Since many EJC factors are essential for cellular survival (70), we used siRNA-mediated knockdowns to study their role in NMD. This approach inherently bears the problem of variable and incomplete protein depletion and—in case of essential factors—a potential selection effect for poorly transfected cells. These technical caveats could at least in part be the reason for the sometimes-limited effect size and small overlaps between certain conditions.
Our finding that many of the inspected transcripts identified as RNPS1-dependent NMD targets likely result from AS further emphasizes the importance of splicing regulation by RNPS1. We reported previously that the RRM domain is sufficient to regulate some EJC-dependent splicing events (26). Hence, we started our analysis with the initial hypothesis that the RRM domain is sufficient for the regulation of many, if not all RNPS1-dependent splicing events. Unexpectedly, RNA-Seq analyses of RNPS1-depleted cells rescued with the RRM showed that it can only partially replace RNPS1, both quantitatively and qualitatively. Expression of the RRM frequently resulted in incomplete rescue compared to full-length RNPS1. Many other splice events were not rescued at all by the RRM. However, our attempt to classify all RNPS1-dependent splicing events into RRM-rescued and RRM non-rescued did not yield clear results.
During the detailed analyses of the RNA-Seq datasets, we found the previously described EJC- and RNPS1-dependent splicing events, for example the use of cryptic 5′ and 3′ splice splices (26–29). In addition, we identified multiple examples of introns, which required RNPS1 for efficient splicing. Previous studies in D. melanogaster showed that splicing of intron 4 of the PIWI pre-mRNA depends on the deposition of EJCs on exon-exon junctions upstream and downstream (24,25).

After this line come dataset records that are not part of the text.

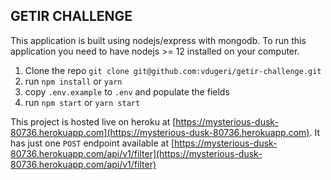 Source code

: ## GETIR CHALLENGE

This application is built using nodejs/express with mongodb. To run this application you need to have nodejs >= 12 installed on your computer.

1. Clone the repo `git clone git@github.com:vdugeri/getir-challenge.git`
2. run `npm install` or `yarn`
3. copy  `.env.example` to `.env` and populate the fields
4. run `npm start` or `yarn start` 

This project is hosted live on heroku at [https://mysterious-dusk-80736.herokuapp.com](https://mysterious-dusk-80736.herokuapp.com). It has just one `POST` endpoint available at [https://mysterious-dusk-80736.herokuapp.com/api/v1/filter](https://mysterious-dusk-80736.herokuapp.com/api/v1/filter) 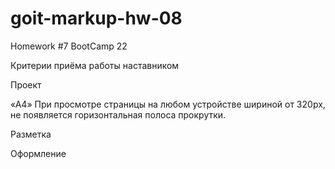 # goit-markup-hw-08
Homework #7 BootCamp 22


<!-- Создай репозиторий goit-markup-hw-08. -->
<!-- Склонируй созданный репозиторий и скопируй в него файлы предыдущей работы. -->
<!-- Выполни вёрстку адаптивной версии всех страниц и элементов макета домашнего задания #8. -->
<!-- Настрой GitHub Pages и добавь ссылку на живую страницу в шапку GitHub-репозитория. -->
Критерии приёма работы наставником



Проект

<!-- «A1» Используется методология BEM. -->

<!-- «A2» Ипользуется препроцессов SASS. -->

<!-- «A3» В файлах index.html и portfolio.html подключен минифицированный файл стилей main.min.css из папки css. -->

«A4» При просмотре страницы на любом устройстве шириной от 320px, не появляется горизонтальная полоса прокрутки.

<!-- «A5» Скрипт мобильного меню подключен в HTML отдельным файлом mobile-menu.js. -->




Разметка

<!-- «B1» У всех страниц в блоке <head> есть метатег viewport. -->

<!-- «B2» Все фоновые и контентные растровые изображения - отзывчивые, и поддерживают экраны с плотностью x1 и x2. -->

<!-- «B3» Для отзывчивых фоновых изображений использованы медиа-фукцнии min-device-pixel-ratio и min-resolution. -->

<!-- «B4» Выполнена разметка мобильного меню. -->




Оформление

<!-- «C1» При написании стилей использован Mobile First подход и медиа-функция (min-width: ). -->

<!-- «C2» Стили необходимые только в определённом промежутке, закрыты в медиа-запросы (min-width: ) and (max-width: ) или только (max-width: ). -->

<!-- «C3» В медиа-запросах отсутствует лишнее дублирование стилей. -->

<!-- «C4» Вёрстка выполнена относительно трёх точек перелома: 480px, 768px и 1200px. -->

<!-- «C5» Выполнено оформление мобильного меню. --> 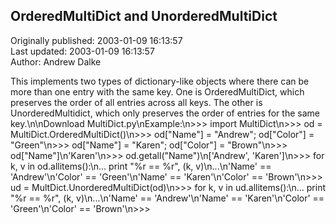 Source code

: ## OrderedMultiDict and UnorderedMultiDict  
Originally published: 2003-01-09 16:13:57  
Last updated: 2003-01-09 16:13:57  
Author: Andrew Dalke  
  
This implements two types of dictionary-like objects where there can be more than one entry with the same key. One is OrderedMultiDict, which preserves the order of all entries across all keys. The other is UnorderedMultidict, which only preserves the order of entries for the same key.\n\nDownload MultiDict.py\nExample:\n>>> import MultiDict\n>>> od = MultiDict.OrderedMultiDict()\n>>> od["Name"] = "Andrew"; od["Color"] = "Green"\n>>> od["Name"] = "Karen"; od["Color"] = "Brown"\n>>> od["Name"]\n'Karen'\n>>> od.getall("Name")\n['Andrew', 'Karen']\n>>> for k, v in od.allitems():\n...     print "%r == %r", (k, v)\n...\n'Name' == 'Andrew'\n'Color' == 'Green'\n'Name' == 'Karen'\n'Color' == 'Brown'\n>>> ud = MultDict.UnorderedMultiDict(od)\n>>> for k, v in ud.allitems():\n...     print "%r == %r", (k, v)\n...\n'Name' == 'Andrew'\n'Name' == 'Karen'\n'Color' == 'Green'\n'Color' == 'Brown'\n>>> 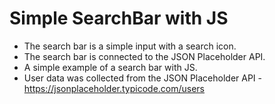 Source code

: # Simple SearchBar with JS
* The search bar is a simple input with a search icon.
* The search bar is connected to the JSON Placeholder API.
* A simple example of a search bar with JS.
* User data was collected from the JSON Placeholder API - https://jsonplaceholder.typicode.com/users
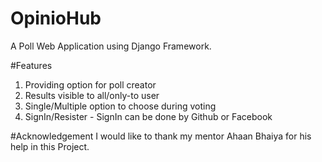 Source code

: # OpinioHub
A Poll Web Application using Django Framework.

#Features
1. Providing option for poll creator
2. Results visible to all/only-to user
3. Single/Multiple option to choose during voting
4. SignIn/Resister - SignIn can be done by Github or Facebook


#Acknowledgement
I would like to thank my mentor Ahaan Bhaiya for his help in this Project.
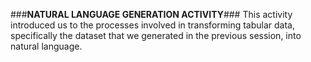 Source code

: ###**NATURAL LANGUAGE GENERATION ACTIVITY**###
This activity introduced us to the processes involved in transforming tabular data, specifically the dataset that we generated in the previous session, into natural language.
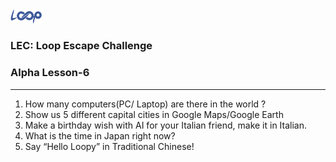 <img src='loop.png' width='10%'>

### LEC: Loop Escape Challenge
### Alpha Lesson-6
---
1. How many computers(PC/ Laptop) are there in the world ?
2. Show us 5 different capital cities in Google Maps/Google Earth
3. Make a birthday wish with AI for your Italian friend, make it in Italian.
4. What is the time in Japan right now?
5. Say “Hello Loopy” in Traditional Chinese!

Our findings demonstrate that this phenomenon is also conserved in human cells. We propose a mechanism similar to that in the fruit fly, namely that the splicing of some weak introns is delayed until the surrounding introns are spliced. Such out-of-order splicing has already been shown for other EJC-dependent splicing events (26). We hypothesize that this splice-activating function of RNPS1 is an important contributor to genome maintenance and prevents inadvertent IR. Mechanistically, multiple EJC-bound RNPS1 proteins appear to cooperate hereby, acting in 3′ and 5′ directions from deposited EJCs.
Our global analysis confirmed that the RRM domain of RNPS1 can rescue different classes of splice events. For this purpose, it interacts with a variety of splicing-related proteins including spliceosomal proteins of different snRNPs. This was an unexpected result, since the main splicing regulatory function of RNPS1 was originally attributed to other domains, whereas the RRM seemed to be involved mainly in the formation of the ASAP or PSAP complex (21). However, our results cannot exclude that some of the splicing-related proteins in the RRM interactome are recruited via the other proteins of the ASAP or PSAP complex. PNN, ACIN1 and SAP18 have all been shown to interact with various splicing factors themselves (71–75). Further analyses will therefore be necessary to identify direct interactions between the individual proteins and to disentangle their precise function.
Although the RRM can assemble a splicing-competent complex, our interactome data clearly show that it can bind only a subset of the splicing factors bound by full-length RNPS1 (Figure 6G). This raises the question how other regions of RNPS1 contribute to splicing regulation. To answer this question, we followed previous classifications of the RNPS1 architecture and examined the function of different deletion mutants (68). The deletion of the S-domain affected some splice events, while deletion of the N-terminus had no effect on the examined events. However, we observed the strongest effects with the deletion of the C-terminus and therefore focused our further analyses on the C-terminal region of RNPS1. Using IP and TID, we show that RNPS1 interacts via its C-terminus with the SNRPA and SNRNP70 components of the U1 snRNP (Figures 6G and 7). Since the U1 snRNP binds to and defines the 5′ splice sites of introns (76), this interaction could be mechanistically involved in the regulation of 5′ splice sites by RNPS1. Interestingly, the suppression of 5′ splice sites was one of the most important functions shown for RNPS1 and the PSAP complex in the context of the EJC (26,27). One seemingly obvious explanation would be that other parts of RNPS1, like the RRM or maybe also the S-domain, repress cryptic 5′ splice sites, while the RNPS1 C-terminus enhances splicing of nearby 5′ splice sites by recruiting the U1 snRNP. Nevertheless, we can only speculate about the exact mechanistic details, and it is also conceivable that the interaction of U1 with the RNPS1 C-terminus prevents cryptic 5′ splicing. Further experiments will be required to unravel the molecular mechanism.
Figure 7.
Schematic depiction of splicing competent complexes formed by RNPS1. Top: The RNPS1 interactome was investigated using the orthogonal approaches of IP and proximity labeling (TID = TurboID, UID = UltraID). The Venn diagrams depict in bold large font the RNPS1 core interactome of GOBP splicing labeled proteins that remain in all tested deletion mutants. Bottom: Potential splicing competent/enhancing complex as nucleated by RNPS1, which includes interaction with U1 components and further splicing regulatory proteins.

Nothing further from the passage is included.